Because only the count matters, report how many lines in the material hold the string "image" and nothing more.
-- -- --
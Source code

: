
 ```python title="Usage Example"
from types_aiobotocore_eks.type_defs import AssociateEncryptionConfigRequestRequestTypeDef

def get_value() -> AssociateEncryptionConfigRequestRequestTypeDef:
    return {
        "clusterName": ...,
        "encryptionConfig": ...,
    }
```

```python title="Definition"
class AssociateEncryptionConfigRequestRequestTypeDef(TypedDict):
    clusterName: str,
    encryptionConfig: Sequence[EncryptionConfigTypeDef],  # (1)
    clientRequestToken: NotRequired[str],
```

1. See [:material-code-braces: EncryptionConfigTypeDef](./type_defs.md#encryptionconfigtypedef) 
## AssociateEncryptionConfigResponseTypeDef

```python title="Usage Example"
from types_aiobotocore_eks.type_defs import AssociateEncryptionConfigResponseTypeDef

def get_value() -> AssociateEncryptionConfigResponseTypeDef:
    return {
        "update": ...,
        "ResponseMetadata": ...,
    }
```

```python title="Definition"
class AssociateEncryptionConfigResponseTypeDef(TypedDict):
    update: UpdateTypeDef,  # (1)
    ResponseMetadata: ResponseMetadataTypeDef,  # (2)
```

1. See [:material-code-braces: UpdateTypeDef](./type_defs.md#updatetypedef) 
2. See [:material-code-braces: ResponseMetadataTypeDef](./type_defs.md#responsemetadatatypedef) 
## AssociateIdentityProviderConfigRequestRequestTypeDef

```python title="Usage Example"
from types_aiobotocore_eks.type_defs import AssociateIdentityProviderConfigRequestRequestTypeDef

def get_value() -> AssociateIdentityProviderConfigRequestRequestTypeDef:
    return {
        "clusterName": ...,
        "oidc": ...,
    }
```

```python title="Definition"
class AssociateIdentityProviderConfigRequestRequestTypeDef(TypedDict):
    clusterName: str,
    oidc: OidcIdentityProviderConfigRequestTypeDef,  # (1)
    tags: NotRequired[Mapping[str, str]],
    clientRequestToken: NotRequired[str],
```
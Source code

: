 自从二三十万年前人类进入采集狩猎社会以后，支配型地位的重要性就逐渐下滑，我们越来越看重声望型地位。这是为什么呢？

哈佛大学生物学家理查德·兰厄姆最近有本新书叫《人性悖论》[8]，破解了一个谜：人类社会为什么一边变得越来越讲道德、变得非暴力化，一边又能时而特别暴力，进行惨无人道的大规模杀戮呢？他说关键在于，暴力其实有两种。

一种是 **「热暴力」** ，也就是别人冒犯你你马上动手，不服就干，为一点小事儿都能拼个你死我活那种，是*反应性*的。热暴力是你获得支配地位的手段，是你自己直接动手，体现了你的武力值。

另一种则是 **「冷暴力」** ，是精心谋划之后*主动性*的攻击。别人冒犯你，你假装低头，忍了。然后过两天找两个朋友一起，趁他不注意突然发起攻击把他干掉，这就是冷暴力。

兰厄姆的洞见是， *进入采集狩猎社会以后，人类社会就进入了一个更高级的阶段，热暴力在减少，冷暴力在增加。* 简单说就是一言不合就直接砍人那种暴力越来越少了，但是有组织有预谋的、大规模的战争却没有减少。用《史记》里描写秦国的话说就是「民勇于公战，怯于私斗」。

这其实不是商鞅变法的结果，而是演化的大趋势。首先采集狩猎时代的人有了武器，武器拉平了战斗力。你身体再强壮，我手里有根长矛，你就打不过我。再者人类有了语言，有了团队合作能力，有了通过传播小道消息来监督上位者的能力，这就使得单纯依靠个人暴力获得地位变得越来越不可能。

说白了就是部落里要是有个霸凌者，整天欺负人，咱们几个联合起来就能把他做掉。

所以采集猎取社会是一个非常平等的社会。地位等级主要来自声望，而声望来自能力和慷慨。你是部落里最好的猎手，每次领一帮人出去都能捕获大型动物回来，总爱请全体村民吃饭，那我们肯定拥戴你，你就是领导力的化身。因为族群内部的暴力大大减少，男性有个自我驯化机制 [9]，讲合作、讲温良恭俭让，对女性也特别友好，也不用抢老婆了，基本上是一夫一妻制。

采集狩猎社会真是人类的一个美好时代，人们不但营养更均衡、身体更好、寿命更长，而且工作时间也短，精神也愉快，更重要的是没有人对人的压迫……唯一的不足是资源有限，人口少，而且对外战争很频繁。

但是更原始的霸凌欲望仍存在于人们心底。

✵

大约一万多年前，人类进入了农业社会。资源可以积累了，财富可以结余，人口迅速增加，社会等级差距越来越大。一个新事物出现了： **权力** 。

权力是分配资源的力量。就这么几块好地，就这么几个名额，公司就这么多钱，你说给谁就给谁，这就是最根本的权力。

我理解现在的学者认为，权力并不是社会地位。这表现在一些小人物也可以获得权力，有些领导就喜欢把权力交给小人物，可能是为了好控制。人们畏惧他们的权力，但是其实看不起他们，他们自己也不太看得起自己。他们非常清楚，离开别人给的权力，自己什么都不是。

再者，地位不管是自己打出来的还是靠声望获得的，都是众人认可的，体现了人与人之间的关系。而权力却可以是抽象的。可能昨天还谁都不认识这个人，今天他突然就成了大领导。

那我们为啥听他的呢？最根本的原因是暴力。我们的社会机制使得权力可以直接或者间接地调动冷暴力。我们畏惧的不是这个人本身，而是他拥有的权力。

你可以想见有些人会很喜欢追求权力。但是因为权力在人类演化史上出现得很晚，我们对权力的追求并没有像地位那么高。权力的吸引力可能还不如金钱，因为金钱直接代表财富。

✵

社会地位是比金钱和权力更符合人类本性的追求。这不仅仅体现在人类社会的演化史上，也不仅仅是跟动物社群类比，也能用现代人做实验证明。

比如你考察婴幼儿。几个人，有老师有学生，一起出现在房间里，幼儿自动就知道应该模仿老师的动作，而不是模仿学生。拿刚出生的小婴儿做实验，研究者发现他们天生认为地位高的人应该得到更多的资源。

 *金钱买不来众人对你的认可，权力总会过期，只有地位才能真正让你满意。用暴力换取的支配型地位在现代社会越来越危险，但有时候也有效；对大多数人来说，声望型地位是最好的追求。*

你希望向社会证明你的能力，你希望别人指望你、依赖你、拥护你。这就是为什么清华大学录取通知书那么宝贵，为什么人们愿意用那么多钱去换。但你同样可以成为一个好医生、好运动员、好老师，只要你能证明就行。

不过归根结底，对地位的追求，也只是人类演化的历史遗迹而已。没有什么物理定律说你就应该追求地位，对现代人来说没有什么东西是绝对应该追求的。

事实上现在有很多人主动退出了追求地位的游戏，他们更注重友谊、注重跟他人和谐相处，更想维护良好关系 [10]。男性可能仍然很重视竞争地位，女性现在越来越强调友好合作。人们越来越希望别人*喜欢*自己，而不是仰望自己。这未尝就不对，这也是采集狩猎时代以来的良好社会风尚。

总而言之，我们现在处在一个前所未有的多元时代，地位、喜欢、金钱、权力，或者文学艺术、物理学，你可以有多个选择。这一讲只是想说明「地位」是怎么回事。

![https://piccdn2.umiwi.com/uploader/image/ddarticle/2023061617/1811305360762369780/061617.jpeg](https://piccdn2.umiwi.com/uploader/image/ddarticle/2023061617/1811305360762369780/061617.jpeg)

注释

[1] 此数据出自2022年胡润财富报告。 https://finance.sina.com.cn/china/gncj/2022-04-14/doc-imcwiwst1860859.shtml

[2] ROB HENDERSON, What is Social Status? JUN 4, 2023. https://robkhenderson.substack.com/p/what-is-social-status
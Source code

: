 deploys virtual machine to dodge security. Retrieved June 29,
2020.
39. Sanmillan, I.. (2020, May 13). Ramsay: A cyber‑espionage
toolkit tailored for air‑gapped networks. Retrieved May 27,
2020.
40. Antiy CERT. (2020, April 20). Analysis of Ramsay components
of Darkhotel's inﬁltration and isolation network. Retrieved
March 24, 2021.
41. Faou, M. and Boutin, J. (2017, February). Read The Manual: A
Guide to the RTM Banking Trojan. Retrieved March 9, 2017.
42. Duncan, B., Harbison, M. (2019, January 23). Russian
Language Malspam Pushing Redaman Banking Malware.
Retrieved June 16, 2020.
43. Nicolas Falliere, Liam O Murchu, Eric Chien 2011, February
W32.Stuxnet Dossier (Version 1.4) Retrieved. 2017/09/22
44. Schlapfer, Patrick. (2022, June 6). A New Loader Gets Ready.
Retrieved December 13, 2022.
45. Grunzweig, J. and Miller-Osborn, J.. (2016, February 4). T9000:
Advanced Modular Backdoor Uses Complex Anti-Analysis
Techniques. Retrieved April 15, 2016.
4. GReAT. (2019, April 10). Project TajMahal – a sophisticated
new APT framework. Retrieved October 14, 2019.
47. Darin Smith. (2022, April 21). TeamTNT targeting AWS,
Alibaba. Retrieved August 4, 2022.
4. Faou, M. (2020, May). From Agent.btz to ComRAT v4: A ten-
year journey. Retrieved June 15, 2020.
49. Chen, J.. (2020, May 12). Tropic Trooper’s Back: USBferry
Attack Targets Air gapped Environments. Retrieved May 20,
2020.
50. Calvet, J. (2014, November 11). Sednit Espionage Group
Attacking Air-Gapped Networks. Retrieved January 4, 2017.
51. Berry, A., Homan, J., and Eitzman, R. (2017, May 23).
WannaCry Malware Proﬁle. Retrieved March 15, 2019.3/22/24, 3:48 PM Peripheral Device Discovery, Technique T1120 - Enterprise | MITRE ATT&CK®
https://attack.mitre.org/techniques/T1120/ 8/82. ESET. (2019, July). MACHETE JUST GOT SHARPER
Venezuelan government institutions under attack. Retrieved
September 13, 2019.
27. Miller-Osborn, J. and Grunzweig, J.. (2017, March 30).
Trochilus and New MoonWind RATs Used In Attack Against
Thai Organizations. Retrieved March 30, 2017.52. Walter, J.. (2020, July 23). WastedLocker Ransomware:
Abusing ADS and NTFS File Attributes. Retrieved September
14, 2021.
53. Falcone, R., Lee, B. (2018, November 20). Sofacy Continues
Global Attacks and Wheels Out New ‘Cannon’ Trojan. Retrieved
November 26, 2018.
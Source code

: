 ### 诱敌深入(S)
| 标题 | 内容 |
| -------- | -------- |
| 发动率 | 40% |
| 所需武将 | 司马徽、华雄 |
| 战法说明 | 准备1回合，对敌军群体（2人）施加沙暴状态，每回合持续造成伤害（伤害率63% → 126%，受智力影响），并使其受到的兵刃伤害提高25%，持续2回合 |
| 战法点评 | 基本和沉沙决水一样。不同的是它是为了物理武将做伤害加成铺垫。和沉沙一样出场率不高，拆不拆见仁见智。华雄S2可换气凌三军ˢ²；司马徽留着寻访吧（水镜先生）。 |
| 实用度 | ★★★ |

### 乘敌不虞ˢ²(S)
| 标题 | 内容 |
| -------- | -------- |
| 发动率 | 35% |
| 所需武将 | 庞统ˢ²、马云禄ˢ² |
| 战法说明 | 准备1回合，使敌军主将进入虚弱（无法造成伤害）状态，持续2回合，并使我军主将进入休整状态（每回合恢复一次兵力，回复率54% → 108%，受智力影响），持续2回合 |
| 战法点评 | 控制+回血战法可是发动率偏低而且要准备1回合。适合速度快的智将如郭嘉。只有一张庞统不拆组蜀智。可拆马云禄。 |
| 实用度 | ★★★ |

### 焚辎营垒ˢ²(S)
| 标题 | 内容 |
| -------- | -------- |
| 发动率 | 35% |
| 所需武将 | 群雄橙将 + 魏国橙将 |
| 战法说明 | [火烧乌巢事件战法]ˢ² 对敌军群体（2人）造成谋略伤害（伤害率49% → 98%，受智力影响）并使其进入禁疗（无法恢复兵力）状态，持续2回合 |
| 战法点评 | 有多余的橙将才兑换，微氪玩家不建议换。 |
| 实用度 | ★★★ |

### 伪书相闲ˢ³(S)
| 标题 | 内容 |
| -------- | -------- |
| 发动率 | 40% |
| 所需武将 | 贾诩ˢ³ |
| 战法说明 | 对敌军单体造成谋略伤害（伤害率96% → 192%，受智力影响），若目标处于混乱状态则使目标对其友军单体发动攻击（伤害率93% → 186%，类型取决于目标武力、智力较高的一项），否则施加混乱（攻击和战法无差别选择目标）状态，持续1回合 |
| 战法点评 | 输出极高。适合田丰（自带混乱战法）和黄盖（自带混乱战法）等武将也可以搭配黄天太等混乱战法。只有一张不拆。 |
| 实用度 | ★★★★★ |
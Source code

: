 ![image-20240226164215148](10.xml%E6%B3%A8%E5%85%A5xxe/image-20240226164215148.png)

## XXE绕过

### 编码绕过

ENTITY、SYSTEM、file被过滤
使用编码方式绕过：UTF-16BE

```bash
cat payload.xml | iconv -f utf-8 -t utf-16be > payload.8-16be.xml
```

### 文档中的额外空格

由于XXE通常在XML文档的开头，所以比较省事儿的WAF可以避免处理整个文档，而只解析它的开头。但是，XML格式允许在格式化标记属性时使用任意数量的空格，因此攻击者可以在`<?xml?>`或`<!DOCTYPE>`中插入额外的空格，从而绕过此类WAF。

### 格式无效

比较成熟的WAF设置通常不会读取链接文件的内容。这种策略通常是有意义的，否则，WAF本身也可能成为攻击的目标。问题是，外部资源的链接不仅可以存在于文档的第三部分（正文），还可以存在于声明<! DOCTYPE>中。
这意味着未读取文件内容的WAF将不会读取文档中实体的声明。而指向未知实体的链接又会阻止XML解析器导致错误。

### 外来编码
-- -- --
■ TASK OUTPUT:
2